Nella preparazione di un cibo sacro in così larga scala che rapporto tra ‘sapere’ e ‘sapore’?

Serve soprattutto esperienza, non puoi improvvisare, ogni cosa deve essere al suo posto anche e soprattutto nei tempi, per questo è necessario il “sapere”, per quel che concerne il “sapore” diciamo che esiste l’ingrediente “segreto” che è costituito dalla precisione nei passaggi e nei tempi di cottura dei vari ingredienti. Quella che prepariamo noi non è la classica salsa che prepari a casa, con più di 600 litri di salsa devi lavorare sui piccoli segreti di cucina ad esempio mettere prima la cipolla, poi l’aglio, sapere quando mettere il pomodoro, quanto far cuocere il tutto per poi combinarlo con una cottura accurata della pasta.

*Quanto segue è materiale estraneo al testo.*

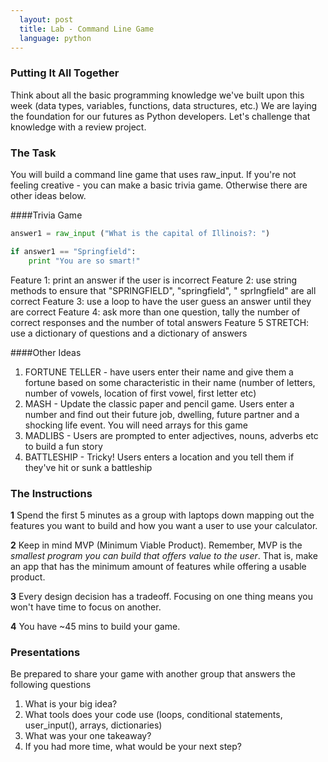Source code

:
 ```yaml
---
  layout: post
  title: Lab - Command Line Game
  language: python
---
```


###  Putting It All Together
Think about all the basic programming knowledge we've built upon this week (data types, variables, functions, data structures, etc.) We are laying the foundation for our futures as Python developers. Let's challenge that knowledge with a review project.

###  The Task
You will build a command line game that uses raw_input. If you're not feeling creative - you can make a basic trivia game. Otherwise there are other ideas below.

####Trivia Game

```python
answer1 = raw_input ("What is the capital of Illinois?: ")

if answer1 == "Springfield":
    print "You are so smart!"
```
Feature 1: print an answer if the user is incorrect
Feature 2: use string methods to ensure that "SPRINGFIELD", "springfield", "  sprIngfield" are all correct
Feature 3: use a loop to have the user guess an answer until they are correct
Feature 4: ask more than one question, tally the number of correct responses and the number of total answers
Feature 5 STRETCH: use a dictionary of questions and a dictionary of answers


####Other Ideas
1. FORTUNE TELLER - have users enter their name and give them a fortune based on some characteristic in their name (number of letters, number of vowels, location of first vowel, first letter etc)
2. MASH - Update the classic paper and pencil game. Users enter a number and find out their future job, dwelling, future partner and a shocking life event. You will need arrays for this game
3. MADLIBS - Users are prompted to enter  adjectives, nouns, adverbs etc to build a fun story
4. BATTLESHIP - Tricky! Users enters a location and you tell them if they've hit or sunk a battleship﻿


###  The Instructions
**1** Spend the first 5 minutes as a group with laptops down mapping out the features you want to build and how you want a user to use your calculator.

**2** Keep in mind MVP (Minimum Viable Product). Remember, MVP is the _smallest program you can build that offers value to the user_. That is, make an app that has the minimum amount of features while offering a usable product.

**3** Every design decision has a tradeoff. Focusing on one thing means you won't have time to focus on another.

**4** You have ~45 mins to build your game.

### Presentations
Be prepared to share your game with another group that answers the following questions
1. What is your big idea?
2. What tools does your code use (loops, conditional statements, user_input(), arrays, dictionaries)
3. What was your one takeaway?
4. If you had more time, what would be your next step?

Ti sentiresti di dare un consiglio ai futuri cuochi?

L’unico consiglio che mi sento di dare a chi ha voglia di diventare cuoco è di metterci tanta passione perché è un lavoro che  richiede molto sacrificio, non esistono festivi o orari fissi. Un altro consiglio che mi sento di  dare è quello di essere molto curiosi, attenti ai trucchi del mestiere, pronti a “rubare” il sapere dei Maestri.

Alla fine di questa intervista, mentre ringraziamo lo Chef Salvino La Mendola, vediamo arrivare il responsabile della ditta “ScontoPiu”, Sponsor Ufficiale della manifestazione al quale chiediamo :

Da cosa nasce la vostra disponibilità ad un contributo cosi importante alla realizzazione della Sagra?

Principalmente dalla devozione per San Calogero, ma anche dalla nostra filosofia di gestione, noi lavoriamo per accontentare i nostri clienti che si dimostrano affezionati e soddisfatti. Prendere parte con la sponsorizzazione ad una manifestazione che coinvolge tutta Casteltermini, pensiamo che sia un modo per ringraziare e gratificare la nostra clientela e la comunità tutta di Casteltermini.